We launched into what-to-wear-when-you’re-speaking last week. Turns out it’s a big topic. So here’s what else you need to know.

  1. Even as the whole world grows increasingly casual, business speakers look more confident and professional when they dress a notch more formally than the audience.
  2. At the same time, you should “dress your brand” – if you’re a creative you wouldn’t show up to speak dressed like a banker. And if you want to manage our money, you’d best be looking responsible and prosperous.
  3. Even for creative types, though, you want attention on your words, not your wardrobe—stay away from flashy, fringe-y and distracting. Your brightest tie or biggest baubles might not be right for your presentation.
  4. If you’re using a headset mic, check your earrings to make sure they don’t bump against the stem. Your favorite hoops or danglers might make unwelcome noise.

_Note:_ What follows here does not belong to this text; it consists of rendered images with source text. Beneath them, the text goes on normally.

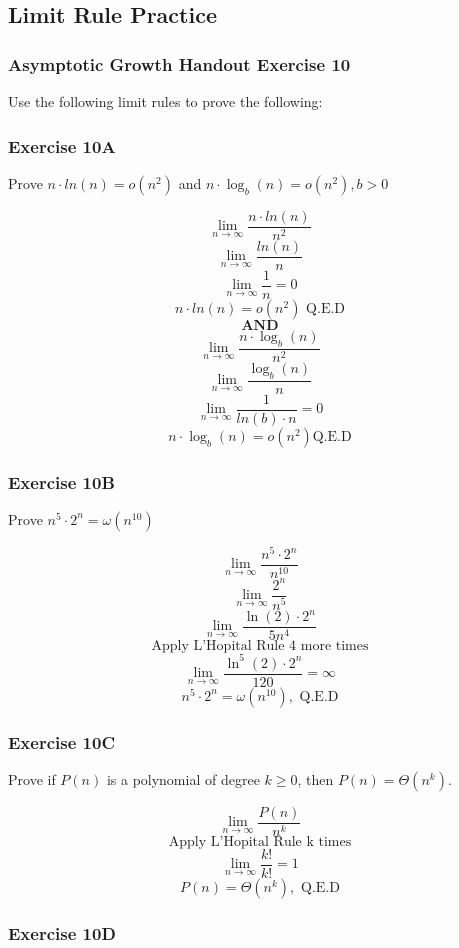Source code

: \documentclass{article}
\begin{document}
\subsection{Limit Rule Practice}

\subsubsection{Asymptotic Growth Handout Exercise 10}
Use the following limit rules to prove the following:

\subsubsection{Exercise 10A}

Prove $n\cdot ln(n) = o(n^2)$ and $n \cdot \log_b(n) = o(n^2), b > 0$

$$\lim_{n \rightarrow \infty} \frac{n\cdot ln(n)}{n^2} $$
$$\lim_{n \rightarrow \infty} \frac{ln(n)}{n} $$
$$\lim_{n \rightarrow \infty} \frac{1}{n} = 0$$
$$n\cdot ln(n) = o(n^2) \text{ Q.E.D}$$
$$\textbf{AND}$$
$$\lim_{n \rightarrow \infty} \frac{n\cdot \log_b(n)}{n^2} $$
$$\lim_{n \rightarrow \infty} \frac{\log_b(n)}{n} $$
$$\lim_{n \rightarrow \infty} \frac{1}{ln(b)\cdot n} = 0$$
$$n\cdot \log_b(n) = o(n^2) \text{Q.E.D}$$

\subsubsection{Exercise 10B}
Prove $n^5 \cdot 2^n = \omega(n^{10})$

$$\lim_{n \rightarrow \infty} \frac{n^{5} \cdot 2^n}{n^{10}}$$
$$\lim_{n \rightarrow \infty} \frac{2^n}{n^5}$$
$$\lim_{n \rightarrow \infty} \frac{\ln(2) \cdot 2^n}{5n^4} $$
$$\text{Apply L'Hopital Rule 4 more times}$$
$$\lim_{n \rightarrow \infty} \frac{\ln^5(2) \cdot 2^n}{120} = \infty$$
$$n^5 \cdot 2^n = \omega(n^{10}), \text{ Q.E.D}$$

\subsubsection{Exercise 10C}

Prove if $P(n)$ is a polynomial of degree $k \geq 0$, then $P(n) = \Theta(n^k)$.

$$\lim_{n \rightarrow \infty} \frac{P(n)}{n^k}$$
$$\text{Apply L'Hopital Rule k times}$$
$$\lim_{n \rightarrow \infty} \frac{k!}{k!} = 1$$
$$ P(n) = \Theta(n^{k}), \text{ Q.E.D}$$

\subsubsection{Exercise 10D}
\end{document}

With a lapel mic, a big chunky necklace can cause the same kind of trouble.
  5. When you’re speaking at a conference, remember to take off your name tag before you take your place at the front of the room.
  6. If you’re on a stage or a riser, the people in the front row will be looking right straight at your feet. Make sure your shoes are in good shape.

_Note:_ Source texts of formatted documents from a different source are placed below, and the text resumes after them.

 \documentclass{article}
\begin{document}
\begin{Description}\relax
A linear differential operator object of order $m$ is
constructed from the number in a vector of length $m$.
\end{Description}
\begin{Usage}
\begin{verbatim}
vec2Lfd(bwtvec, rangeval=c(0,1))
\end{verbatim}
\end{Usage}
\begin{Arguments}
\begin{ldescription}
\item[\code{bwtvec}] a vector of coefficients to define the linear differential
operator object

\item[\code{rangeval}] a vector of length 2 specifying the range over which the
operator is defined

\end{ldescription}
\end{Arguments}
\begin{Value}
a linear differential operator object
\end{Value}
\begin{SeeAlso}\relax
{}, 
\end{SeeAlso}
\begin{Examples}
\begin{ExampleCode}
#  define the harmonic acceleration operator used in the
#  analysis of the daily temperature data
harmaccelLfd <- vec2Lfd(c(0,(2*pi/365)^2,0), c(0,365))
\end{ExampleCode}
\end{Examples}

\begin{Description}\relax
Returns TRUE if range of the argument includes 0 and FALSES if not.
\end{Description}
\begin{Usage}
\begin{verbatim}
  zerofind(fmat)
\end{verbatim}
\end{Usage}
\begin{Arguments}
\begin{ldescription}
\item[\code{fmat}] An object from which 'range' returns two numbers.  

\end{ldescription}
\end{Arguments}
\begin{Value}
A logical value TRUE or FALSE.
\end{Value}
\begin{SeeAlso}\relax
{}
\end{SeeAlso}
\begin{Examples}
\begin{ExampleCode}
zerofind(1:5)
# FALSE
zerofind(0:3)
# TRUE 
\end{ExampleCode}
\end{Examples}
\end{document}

And (it pains me to say this—I love open-toed shoes) better those audience members should be looking at leather instead of your tootsies.

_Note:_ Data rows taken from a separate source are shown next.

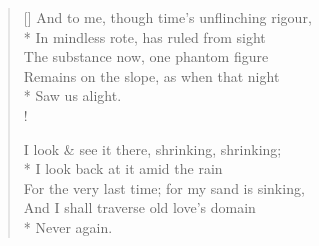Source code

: \documentclass[MAIN]{subfiles}
\begin{document}
\begin{verse}[\versewidth]
And to me, though time's unflinching rigour,\\*
\vin In mindless rote, has ruled from sight\\
The substance now, one phantom figure\\
\vin Remains on the slope, as when that night\\*
\vin \vin Saw us alight.\\!

I look \& see it there, shrinking, shrinking;\\*
\vin I look back at it amid the rain\\
For the very last time; for my sand is sinking,\\
\vin And I shall traverse old love's domain\\*
\vin \vin Never again.
\end{verse}
\end{document}
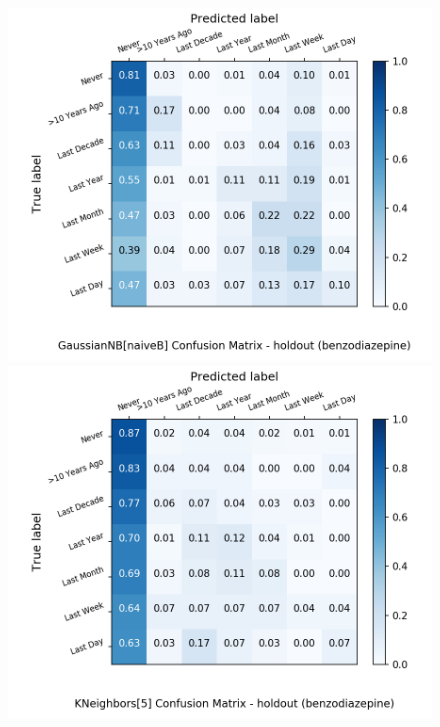 \begin{figure}[H]
	\begin{minipage}[b]{0.32\textwidth}
		\includegraphics[width=1.1\textwidth]{Plots/benzodiazepine_GaussianNB_naiveB_balance_False_holdout.png}
	\end{minipage}
	\begin{minipage}[b]{0.32\textwidth}
		\includegraphics[width=1.1\textwidth]{Plots/benzodiazepine_KNeighbors_5_balance_False_holdout.png}
  \end{minipage}
	\begin{minipage}[b]{0.32\textwidth}

\end{minipage}
\end{figure}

  1. When you choose a color, take into account your skin tone as well as the color of the background behind you. You want some contrast with both.
  2. I must be a rule-breaker. I’ve been known to wear red when I’m speaking, even though some experts recommend against red, especially for women. The research says scarlet signals sexual availability; it stirs up the men in the audience and makes the women want to take you down a peg.
(I’d guess there’s an age factor involved though; at some point those reactions might fade. It may be that I’m past that point …)
  1. You have to be able to move freely when you’re speaking. A jacket that’s too tight, pants that don’t quite fit, high heels that hurt…they’ll make you look uncomfortable. And thanks to mirror neurons, if your audience picks up on that, it will make them uncomfortable too.
  2. In the interest of appearing slim, smooth and bulge-free, many speakers swear by Spanx. Most of them are women.
  3. And then there’s this. If you’re a woman you’ll need more make-up than you typically wear so that people past the first few rows can see your facial expressions. That might mean darker eyebrows, more vivid lipstick, extra mascara or maybe false eyelashes. (Think theater and the way actors use stage make-up.)
Even for men, a touch of make-up may be in order when you speak. (Does that make you go, “Ewwww?”) Lipstick that’s a shade darker than your actual lips and some brown eyebrow pencil will give your face some much-needed definition.
The bigger the room you speak in, the more this is an issue. Have someone stand as far away from you as the back row; if they can read your expressions, you’re fine. If not, you need some enhancement. You can go to any cosmetics department or ask your sister or significant other for some help.
  1. At the risk of sounding like their mother, I’m often telling clients, “Get your hair out of your face.” If you’ve ever heard me talk about delivery skills, you know I think eye contact is a speaker’s most powerful tool.
And I mean full-frontal eye contact—your whole face shining on your audience. Hair that’s draped across one eye, long bangs, even locks along the side of your face, close to your cheeks, will interfere. And you’ll miss an opportunity to connect fully with the people on either side of you.
  1. I’ve heard from women waiting eagerly for the panty-line-pay-off. The subject came up in the video you saw last week, and I never did give you whole story. So here it is.
Yes, you can go commando, as someone suggested to me. And I guess a thong would work. But you might react to those ideas the way I do: “Not in this lifetime.” Then check out Soma’s Vanishing Edge Panties. Seriously. They make a remarkable difference.